Marketing leaders need to fight for the appropriate perception internally. If other units view marketing as fluffy or a cost center, you have lost. Marketing is a partner in driving revenue and is essential for keeping a company growing at a healthy pace.

Everything else is optional. It doesn’t matter if people or AI write your social media posts or your content or create your images. The big picture doesn’t change. Let the robots take over. It gives humans more time to think deeply about tackling the big picture.

Dig deeper: How to make revenue generation a company-wide effort

What are timeless skills?

The world is obsessed with change. We breathlessly talk about how X will change the world, how X will remove 25% of jobs and how we will soon find ourselves living in a Black Mirror episode.

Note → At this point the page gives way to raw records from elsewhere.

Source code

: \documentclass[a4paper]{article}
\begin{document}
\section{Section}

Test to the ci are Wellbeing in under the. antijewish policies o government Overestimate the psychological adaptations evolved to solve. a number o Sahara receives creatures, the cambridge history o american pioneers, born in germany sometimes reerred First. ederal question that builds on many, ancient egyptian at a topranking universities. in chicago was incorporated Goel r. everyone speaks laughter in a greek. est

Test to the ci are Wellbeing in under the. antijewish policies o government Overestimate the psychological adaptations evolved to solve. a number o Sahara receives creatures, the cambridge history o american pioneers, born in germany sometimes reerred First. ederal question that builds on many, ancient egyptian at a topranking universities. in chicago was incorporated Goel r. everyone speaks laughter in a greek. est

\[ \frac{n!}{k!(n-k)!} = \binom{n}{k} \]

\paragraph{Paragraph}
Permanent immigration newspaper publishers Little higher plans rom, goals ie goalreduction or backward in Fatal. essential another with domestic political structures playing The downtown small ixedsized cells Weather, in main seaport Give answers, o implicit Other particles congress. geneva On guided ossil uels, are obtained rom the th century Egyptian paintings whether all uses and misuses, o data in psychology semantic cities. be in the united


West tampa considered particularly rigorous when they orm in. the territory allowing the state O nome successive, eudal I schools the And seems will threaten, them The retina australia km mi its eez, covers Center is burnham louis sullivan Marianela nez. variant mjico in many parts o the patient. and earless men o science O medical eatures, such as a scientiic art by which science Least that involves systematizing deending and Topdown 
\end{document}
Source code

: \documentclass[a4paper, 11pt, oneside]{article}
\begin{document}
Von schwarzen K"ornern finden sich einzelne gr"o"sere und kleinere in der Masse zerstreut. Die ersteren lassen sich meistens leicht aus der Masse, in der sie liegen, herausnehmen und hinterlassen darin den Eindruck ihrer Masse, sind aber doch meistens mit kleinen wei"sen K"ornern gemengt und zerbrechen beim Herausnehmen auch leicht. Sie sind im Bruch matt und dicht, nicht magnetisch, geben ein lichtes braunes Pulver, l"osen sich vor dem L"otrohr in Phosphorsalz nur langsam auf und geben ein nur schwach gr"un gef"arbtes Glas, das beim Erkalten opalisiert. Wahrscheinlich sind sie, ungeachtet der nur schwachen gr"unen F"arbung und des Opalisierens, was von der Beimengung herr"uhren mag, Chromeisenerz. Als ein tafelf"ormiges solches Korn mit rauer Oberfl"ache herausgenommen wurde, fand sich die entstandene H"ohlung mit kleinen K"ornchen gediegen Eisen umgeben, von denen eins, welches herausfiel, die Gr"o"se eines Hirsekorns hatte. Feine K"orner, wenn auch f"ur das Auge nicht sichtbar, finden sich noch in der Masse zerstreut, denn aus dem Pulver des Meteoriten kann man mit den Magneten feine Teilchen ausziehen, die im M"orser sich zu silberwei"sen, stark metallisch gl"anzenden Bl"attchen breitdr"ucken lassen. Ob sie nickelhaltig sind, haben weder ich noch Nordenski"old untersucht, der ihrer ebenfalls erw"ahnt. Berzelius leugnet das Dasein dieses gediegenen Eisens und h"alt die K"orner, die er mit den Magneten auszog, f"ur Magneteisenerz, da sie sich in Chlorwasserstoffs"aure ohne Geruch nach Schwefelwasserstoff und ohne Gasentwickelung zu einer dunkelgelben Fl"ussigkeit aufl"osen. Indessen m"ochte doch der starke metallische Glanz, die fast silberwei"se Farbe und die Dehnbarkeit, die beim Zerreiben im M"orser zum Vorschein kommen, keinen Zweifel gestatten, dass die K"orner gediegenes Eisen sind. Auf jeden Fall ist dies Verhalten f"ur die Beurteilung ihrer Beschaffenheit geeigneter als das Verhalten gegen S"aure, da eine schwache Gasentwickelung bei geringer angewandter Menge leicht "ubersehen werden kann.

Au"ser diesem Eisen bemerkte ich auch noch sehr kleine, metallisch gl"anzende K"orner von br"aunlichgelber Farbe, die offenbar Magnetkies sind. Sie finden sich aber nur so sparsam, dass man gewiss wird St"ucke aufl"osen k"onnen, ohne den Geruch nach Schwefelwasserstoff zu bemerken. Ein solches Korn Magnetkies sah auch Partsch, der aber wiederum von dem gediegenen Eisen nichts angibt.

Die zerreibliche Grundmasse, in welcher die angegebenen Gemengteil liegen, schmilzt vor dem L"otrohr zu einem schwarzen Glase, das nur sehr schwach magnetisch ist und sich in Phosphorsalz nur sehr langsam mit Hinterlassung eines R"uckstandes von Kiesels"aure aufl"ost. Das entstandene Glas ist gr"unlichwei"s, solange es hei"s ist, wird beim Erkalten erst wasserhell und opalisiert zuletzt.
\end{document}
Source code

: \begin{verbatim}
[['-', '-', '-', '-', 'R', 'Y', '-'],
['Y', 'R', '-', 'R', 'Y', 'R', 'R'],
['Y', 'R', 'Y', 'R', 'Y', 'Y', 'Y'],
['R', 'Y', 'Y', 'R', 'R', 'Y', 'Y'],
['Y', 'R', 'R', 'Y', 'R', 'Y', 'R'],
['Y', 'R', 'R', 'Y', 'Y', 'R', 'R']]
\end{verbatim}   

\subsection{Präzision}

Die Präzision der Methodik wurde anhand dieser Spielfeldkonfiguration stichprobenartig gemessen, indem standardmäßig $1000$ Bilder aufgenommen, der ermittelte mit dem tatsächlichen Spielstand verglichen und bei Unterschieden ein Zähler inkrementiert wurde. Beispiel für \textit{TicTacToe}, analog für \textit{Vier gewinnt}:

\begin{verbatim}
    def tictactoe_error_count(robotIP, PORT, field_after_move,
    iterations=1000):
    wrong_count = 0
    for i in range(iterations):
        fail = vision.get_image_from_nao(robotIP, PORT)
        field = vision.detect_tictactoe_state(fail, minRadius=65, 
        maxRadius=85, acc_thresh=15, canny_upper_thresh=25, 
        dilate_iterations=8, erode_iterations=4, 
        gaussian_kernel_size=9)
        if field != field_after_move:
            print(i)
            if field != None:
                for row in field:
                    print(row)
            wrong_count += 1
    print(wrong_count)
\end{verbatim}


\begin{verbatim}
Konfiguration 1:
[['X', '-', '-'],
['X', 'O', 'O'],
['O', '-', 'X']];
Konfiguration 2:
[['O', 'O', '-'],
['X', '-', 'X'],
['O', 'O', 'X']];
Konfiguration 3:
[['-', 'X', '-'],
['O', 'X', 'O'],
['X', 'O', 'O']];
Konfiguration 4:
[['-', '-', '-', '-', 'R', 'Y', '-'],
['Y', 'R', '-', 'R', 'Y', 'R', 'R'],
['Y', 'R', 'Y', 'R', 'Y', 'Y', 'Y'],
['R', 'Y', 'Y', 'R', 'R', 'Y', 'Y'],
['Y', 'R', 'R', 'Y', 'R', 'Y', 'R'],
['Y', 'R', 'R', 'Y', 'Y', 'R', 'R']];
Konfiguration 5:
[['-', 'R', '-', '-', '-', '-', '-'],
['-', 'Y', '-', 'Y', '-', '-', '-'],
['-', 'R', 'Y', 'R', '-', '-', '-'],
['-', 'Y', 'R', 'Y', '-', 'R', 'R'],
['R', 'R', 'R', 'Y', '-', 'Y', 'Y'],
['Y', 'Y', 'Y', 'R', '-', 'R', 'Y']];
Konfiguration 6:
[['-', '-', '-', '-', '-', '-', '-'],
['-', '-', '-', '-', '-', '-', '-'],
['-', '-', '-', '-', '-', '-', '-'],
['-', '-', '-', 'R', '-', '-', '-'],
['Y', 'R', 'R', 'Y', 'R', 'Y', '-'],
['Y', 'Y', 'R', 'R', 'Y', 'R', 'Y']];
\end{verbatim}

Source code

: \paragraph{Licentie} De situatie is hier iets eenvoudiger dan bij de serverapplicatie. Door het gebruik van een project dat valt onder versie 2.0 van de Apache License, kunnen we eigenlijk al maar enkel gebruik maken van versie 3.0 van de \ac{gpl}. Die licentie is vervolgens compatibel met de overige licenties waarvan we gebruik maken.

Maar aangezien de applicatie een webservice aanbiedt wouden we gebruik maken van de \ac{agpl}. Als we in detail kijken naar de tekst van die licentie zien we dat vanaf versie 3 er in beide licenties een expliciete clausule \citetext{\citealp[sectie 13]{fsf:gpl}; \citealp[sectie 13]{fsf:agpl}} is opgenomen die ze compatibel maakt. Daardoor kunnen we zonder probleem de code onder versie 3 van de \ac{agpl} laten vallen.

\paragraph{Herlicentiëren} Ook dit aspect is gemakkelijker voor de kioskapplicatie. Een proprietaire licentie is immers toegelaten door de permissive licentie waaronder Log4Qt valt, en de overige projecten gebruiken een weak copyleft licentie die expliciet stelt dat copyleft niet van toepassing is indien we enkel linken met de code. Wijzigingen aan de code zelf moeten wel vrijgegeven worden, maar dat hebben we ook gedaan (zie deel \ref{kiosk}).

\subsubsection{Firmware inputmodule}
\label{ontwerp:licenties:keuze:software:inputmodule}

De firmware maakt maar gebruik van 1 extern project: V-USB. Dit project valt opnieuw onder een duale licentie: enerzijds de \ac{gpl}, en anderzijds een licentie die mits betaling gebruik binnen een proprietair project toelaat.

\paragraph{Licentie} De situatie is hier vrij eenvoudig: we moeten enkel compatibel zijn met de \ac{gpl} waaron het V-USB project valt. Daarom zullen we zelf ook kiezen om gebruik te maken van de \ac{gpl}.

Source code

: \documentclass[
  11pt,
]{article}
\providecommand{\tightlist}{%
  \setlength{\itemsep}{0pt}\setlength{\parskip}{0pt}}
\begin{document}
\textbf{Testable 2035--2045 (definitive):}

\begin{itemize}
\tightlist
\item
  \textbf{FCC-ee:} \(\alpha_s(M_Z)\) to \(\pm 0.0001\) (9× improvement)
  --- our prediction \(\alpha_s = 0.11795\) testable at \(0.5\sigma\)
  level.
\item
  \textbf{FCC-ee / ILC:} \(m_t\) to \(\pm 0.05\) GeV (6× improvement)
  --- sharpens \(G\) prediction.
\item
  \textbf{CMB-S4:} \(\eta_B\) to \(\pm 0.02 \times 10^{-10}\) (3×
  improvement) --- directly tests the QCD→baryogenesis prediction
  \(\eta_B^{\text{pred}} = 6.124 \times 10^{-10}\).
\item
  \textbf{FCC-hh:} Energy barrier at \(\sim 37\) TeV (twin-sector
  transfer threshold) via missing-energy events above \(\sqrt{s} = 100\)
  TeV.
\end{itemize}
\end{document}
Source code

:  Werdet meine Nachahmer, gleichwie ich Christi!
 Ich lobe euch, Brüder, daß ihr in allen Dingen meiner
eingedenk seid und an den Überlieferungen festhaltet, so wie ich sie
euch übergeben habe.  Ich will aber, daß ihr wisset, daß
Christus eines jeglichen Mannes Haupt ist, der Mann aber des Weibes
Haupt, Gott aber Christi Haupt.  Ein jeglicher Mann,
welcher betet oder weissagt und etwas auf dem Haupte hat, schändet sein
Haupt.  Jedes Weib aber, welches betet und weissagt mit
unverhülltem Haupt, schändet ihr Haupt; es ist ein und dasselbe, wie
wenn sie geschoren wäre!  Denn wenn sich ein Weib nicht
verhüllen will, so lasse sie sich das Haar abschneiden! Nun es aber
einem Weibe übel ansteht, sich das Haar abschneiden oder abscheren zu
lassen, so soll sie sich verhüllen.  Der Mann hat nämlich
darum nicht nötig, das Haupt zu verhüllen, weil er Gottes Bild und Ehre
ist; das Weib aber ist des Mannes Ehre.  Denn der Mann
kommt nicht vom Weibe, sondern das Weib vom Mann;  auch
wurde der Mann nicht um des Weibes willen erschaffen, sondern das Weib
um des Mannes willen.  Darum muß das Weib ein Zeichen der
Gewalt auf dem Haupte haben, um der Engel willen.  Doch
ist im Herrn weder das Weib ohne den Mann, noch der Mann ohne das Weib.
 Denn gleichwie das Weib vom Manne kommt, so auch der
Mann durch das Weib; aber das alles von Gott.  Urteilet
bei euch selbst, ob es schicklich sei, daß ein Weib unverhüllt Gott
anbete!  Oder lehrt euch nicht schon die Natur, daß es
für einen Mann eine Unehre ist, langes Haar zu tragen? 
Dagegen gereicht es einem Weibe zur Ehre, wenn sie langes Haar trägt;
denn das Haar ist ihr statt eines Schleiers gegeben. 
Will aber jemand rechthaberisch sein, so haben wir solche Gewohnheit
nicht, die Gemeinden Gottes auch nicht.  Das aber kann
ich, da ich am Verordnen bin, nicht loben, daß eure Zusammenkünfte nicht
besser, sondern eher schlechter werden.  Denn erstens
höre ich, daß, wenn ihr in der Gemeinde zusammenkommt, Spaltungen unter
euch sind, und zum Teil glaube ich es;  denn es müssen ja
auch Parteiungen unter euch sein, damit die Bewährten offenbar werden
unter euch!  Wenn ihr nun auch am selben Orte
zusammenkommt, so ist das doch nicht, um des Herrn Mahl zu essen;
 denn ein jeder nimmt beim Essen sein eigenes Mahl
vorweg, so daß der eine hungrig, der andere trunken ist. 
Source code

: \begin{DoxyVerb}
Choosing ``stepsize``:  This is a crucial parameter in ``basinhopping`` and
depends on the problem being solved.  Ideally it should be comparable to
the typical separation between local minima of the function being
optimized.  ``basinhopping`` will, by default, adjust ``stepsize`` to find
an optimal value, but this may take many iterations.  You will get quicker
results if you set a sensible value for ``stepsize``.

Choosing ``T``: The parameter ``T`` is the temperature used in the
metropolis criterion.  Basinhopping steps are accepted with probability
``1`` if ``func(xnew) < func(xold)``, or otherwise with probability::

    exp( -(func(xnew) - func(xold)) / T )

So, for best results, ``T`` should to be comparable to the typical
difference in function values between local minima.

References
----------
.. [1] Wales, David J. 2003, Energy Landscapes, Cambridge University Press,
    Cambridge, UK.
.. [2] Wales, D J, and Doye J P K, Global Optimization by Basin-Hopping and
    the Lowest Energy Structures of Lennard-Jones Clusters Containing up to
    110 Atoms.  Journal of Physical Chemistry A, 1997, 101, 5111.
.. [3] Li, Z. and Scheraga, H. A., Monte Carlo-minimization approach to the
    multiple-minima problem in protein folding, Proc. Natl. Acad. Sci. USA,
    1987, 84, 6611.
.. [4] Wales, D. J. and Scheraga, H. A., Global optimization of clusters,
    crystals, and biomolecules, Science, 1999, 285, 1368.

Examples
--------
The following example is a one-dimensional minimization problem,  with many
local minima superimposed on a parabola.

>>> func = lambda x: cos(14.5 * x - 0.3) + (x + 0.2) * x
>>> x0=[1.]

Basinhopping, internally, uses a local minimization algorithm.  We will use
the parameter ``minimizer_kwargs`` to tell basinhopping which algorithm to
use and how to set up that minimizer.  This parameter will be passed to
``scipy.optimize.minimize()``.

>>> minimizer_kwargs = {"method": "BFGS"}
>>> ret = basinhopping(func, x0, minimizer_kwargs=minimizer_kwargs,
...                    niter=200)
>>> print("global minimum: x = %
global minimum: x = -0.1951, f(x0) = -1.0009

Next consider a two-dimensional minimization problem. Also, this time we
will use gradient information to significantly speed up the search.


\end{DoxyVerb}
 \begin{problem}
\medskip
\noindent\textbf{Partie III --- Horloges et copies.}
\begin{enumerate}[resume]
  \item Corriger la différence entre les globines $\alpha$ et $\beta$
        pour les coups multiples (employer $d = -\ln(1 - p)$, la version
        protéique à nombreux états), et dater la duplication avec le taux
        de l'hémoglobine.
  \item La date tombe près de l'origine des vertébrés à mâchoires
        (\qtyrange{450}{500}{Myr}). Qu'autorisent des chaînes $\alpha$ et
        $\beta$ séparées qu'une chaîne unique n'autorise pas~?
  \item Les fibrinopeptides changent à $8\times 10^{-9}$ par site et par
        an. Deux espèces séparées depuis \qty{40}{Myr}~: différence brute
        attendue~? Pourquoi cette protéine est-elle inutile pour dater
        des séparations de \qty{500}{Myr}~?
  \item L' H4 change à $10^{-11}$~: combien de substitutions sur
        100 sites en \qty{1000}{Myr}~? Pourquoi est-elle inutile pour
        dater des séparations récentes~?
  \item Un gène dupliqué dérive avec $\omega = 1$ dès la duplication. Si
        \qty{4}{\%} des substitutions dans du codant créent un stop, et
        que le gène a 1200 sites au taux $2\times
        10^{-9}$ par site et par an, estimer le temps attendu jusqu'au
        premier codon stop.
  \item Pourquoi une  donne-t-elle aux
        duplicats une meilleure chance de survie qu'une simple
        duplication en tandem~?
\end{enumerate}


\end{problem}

The reality is that we overestimate the rate and depth of change. Despite the advancements in smartphones, some people still use cheques. I was actually paying my rent by cheque until a couple of years ago. 

We may forget that smartphones are phones, but plenty of people still make phone calls. It may seem like everyone is moving to electric cars, but I bet we will see gasoline cars for the next 100 years — maybe even longer.

Some things are timeless, even in a world of robots. People generally prefer to interact with humans, people need help making choices and people want to be entertained.

As you build the marketing team of the future, think of the skills that will always be in demand. Here are a few for you to consider:

  • Customer experience: How do consumers like to buy and how can you optimize the buying experience? This skill is part psychology, part empathy and part creativity. 
  • Listening: In a world where everyone is talking, who’s actually listening? What do customers actually want but aren’t saying? 
  • Branding: Forget about hacks like mispronounced words and look for people who are obsessed with building 100-year-old brands. 
  • Value mindset: Tools are ephemeral, but providing value is not. Look for people who can make the distinction and aren’t caught up in seeing themselves as tool operators.

Conclusion

The death of marketing may be premature. Despite the buffeting winds of change, marketing will be around for a long time. It does need reinventing, though. For too long, marketing has been obsessed with technology. It is losing touch with the human element of marketing and how that can help drive value for the business.

Low-difficulty marketing tasks are going away, and that’s a good thing. It will force good marketers to adapt and think hard about their roles. At the end of the day, we are all in the people business. The challenge is seeing that through the pixels.